Funnily was talking to bucko about that yesterday, I always really liked the Formula metal pads, but my buddy was complaining about a set not long ago (which I was pretty surprised about) and then the next couple sets I ended up glazing pretty quickly. It was all around the time I switched to 650b on the DH bike, so I'm pretty sure I just suddenly started stressing them more and it was game over. I had to ditch the Formula calipers to get more leverage so I could stop without having to start braking 10 minutes before a corner.I know how the math works out between the two but what do you know about friction between the formula metal pads and the shimano ones? If I had to guess I'd say the formulas actually grab a little harder in drag if not in clamping force. I've run both pads in them. I don't feel like I gave up anything in braking power with those things which really surprised me. Especially since I bought them quickly, while shouting, and very much in anger after another near death shimano experience one day.
I think maybe Formula's sintered compound is marginally better than Shimano, but my conclusion is that on big wheels and big bikes, I can glaze both to the point of uselessness in 2-3 days of riding.
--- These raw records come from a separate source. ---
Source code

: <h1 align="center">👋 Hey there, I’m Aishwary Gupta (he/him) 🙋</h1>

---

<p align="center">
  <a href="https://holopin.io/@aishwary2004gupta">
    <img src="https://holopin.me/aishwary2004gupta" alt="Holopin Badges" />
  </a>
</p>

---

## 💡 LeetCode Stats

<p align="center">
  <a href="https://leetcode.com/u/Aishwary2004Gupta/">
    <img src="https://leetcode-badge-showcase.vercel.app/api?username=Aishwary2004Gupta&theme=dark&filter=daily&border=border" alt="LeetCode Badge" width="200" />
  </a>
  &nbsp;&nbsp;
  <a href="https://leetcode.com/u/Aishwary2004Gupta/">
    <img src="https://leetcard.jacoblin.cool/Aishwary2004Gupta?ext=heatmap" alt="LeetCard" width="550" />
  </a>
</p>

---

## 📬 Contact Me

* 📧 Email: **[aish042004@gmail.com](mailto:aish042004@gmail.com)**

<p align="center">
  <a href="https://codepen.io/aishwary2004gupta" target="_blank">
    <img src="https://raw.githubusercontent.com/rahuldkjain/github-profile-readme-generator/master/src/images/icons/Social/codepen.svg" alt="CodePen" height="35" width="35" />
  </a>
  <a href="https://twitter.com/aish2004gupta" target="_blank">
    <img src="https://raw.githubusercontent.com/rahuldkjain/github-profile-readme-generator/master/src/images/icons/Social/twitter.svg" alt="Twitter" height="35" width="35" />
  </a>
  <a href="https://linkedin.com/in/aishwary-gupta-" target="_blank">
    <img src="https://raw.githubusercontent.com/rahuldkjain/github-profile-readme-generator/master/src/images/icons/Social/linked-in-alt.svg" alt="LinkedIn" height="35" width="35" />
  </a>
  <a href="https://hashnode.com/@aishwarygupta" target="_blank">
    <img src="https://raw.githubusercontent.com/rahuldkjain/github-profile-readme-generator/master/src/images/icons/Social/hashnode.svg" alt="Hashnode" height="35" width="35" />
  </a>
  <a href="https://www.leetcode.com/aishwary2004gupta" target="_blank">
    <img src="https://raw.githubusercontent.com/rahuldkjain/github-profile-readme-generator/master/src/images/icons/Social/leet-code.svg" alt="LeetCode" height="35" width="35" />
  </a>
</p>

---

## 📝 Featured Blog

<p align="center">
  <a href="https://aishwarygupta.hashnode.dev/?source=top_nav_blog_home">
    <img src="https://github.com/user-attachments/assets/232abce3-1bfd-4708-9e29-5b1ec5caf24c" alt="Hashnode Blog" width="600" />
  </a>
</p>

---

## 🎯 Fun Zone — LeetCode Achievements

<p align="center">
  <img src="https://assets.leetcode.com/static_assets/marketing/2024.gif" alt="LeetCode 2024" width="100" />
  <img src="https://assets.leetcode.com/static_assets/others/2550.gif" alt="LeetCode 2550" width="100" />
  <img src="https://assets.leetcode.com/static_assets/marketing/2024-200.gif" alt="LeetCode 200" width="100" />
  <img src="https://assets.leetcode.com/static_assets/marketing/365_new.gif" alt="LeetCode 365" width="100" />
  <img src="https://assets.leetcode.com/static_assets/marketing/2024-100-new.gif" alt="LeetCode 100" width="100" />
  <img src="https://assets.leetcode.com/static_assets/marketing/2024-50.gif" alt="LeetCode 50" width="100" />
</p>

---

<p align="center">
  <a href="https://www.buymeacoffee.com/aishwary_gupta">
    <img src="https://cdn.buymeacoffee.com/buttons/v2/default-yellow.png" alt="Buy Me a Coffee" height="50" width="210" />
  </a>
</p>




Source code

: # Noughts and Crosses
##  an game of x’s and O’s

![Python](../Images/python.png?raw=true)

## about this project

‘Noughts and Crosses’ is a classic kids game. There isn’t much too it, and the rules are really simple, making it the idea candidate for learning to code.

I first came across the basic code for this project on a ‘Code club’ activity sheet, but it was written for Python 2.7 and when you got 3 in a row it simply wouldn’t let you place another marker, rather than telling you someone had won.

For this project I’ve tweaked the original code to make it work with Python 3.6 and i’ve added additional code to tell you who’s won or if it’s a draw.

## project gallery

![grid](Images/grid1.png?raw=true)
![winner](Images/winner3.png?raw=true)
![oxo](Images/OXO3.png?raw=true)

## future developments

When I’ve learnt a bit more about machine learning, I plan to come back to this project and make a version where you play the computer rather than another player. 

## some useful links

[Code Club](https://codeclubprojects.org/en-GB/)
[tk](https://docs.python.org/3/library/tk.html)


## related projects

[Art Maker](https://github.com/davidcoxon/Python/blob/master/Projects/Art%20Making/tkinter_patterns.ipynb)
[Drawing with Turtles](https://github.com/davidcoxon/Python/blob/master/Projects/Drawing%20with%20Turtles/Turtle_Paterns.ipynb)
Bucko is going through the same thing with Hope (no doubt worse given what he rides) and I think the problem is that sintered pads permanently lose friction at a lower peak temp than some semi/organic pads (not all obs, but some are decent like Hope and Formula) - so you either need to sink it out, or deal with fast wear.
The Shimano pad that fits in the formula is tiny (even smaller than Formula, and it has that stupid taper too) so it's not the best comparison, but I just switched to a full Saint heatsink pad and I really feel like this is the only answer for a sintered pad on big wheels.